» PROBLEM DESCRIPTION:
Only lines that contain the word "legend" belong in the answer; copy them from the records below.

» SUPPLIED INFORMATION:
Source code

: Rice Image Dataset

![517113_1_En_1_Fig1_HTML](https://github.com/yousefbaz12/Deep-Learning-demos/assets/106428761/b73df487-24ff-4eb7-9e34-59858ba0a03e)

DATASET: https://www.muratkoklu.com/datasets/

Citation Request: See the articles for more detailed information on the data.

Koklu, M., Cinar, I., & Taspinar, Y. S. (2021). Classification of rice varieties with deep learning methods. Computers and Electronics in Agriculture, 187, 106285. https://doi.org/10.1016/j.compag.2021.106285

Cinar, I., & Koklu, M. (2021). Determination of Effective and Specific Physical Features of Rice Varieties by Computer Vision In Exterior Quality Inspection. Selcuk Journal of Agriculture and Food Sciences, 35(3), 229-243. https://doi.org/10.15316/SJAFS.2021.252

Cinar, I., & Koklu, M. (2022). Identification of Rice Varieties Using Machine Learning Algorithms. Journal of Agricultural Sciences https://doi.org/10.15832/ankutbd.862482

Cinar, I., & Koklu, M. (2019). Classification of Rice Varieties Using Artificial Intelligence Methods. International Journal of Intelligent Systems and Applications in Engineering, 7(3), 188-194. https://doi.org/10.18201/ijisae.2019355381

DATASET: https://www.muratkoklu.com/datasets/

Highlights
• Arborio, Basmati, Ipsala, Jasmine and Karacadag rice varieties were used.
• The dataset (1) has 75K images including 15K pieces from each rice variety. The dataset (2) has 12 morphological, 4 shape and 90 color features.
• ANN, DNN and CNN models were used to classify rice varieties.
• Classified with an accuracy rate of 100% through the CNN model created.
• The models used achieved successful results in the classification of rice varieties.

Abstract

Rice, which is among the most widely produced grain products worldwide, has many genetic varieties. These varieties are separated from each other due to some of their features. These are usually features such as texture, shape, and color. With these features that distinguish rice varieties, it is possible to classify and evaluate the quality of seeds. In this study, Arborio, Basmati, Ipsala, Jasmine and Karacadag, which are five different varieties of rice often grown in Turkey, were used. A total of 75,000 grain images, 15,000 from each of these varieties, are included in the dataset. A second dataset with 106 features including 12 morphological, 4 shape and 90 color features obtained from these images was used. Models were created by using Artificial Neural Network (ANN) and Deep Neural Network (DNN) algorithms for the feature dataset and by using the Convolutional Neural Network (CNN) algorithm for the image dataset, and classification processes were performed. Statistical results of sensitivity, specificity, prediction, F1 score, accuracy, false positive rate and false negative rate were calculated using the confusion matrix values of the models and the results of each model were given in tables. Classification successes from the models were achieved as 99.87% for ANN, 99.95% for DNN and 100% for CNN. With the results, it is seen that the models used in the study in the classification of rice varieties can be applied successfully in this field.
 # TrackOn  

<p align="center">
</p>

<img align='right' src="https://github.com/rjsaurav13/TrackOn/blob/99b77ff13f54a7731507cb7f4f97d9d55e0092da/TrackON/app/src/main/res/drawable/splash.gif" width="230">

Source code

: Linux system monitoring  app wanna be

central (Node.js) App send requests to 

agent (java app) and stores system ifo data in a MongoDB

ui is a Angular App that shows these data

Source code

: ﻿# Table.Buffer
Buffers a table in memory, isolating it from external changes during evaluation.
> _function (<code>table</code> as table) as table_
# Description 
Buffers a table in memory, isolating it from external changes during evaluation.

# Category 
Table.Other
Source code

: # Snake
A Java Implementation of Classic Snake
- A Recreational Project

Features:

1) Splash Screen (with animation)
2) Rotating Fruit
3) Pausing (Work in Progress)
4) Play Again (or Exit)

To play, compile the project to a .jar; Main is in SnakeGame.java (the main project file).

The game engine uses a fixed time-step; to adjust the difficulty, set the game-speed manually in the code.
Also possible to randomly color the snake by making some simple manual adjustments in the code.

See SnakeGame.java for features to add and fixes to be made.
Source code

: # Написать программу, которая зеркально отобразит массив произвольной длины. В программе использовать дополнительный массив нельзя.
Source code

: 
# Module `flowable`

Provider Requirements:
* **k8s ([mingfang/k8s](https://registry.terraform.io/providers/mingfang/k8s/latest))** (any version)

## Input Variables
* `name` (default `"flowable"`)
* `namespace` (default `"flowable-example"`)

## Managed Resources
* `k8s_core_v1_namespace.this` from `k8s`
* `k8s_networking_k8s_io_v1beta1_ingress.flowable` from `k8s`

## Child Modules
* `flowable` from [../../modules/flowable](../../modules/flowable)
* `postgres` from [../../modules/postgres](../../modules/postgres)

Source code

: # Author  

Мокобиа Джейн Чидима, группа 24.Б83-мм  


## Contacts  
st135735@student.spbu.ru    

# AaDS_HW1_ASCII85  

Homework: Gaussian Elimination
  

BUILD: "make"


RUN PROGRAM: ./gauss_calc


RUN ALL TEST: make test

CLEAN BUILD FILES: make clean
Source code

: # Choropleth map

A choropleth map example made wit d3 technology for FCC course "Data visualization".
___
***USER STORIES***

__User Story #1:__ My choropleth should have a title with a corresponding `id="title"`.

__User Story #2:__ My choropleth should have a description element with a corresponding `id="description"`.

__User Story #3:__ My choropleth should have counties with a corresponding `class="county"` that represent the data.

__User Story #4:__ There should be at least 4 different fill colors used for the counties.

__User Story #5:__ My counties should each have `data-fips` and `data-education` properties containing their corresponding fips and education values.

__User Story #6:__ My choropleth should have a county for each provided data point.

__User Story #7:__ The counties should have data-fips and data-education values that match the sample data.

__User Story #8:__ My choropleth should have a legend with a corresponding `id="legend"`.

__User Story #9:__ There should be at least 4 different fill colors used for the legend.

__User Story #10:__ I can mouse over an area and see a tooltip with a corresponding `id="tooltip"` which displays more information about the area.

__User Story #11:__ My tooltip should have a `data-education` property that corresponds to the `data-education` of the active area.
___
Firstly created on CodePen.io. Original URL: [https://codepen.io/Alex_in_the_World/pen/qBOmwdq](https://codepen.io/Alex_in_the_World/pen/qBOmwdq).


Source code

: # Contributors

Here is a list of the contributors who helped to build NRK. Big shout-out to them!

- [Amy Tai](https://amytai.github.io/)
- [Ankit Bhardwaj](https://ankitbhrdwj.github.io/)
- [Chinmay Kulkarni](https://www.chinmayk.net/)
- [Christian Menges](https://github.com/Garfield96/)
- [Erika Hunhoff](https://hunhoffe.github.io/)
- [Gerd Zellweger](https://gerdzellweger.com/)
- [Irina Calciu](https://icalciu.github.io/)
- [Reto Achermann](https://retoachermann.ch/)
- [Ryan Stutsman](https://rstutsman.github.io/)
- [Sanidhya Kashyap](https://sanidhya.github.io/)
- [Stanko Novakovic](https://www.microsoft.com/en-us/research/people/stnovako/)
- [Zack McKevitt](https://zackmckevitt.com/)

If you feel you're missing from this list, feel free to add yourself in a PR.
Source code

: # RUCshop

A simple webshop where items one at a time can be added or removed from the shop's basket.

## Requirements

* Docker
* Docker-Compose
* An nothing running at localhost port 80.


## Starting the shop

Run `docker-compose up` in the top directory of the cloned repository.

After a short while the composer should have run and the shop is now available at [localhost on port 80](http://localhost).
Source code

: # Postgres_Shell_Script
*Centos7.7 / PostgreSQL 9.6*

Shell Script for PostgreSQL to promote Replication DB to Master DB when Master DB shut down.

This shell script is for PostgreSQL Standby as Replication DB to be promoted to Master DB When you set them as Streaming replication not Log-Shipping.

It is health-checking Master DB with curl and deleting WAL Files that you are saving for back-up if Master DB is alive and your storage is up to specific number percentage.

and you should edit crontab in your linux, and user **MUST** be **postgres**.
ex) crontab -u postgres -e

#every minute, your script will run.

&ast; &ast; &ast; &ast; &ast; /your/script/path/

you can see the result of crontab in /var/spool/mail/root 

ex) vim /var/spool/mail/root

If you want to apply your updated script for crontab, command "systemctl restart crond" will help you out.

» REPLY:
__User Story #8:__ My choropleth should have a legend with a corresponding `id="legend"`.
__User Story #9:__ There should be at least 4 different fill colors used for the legend.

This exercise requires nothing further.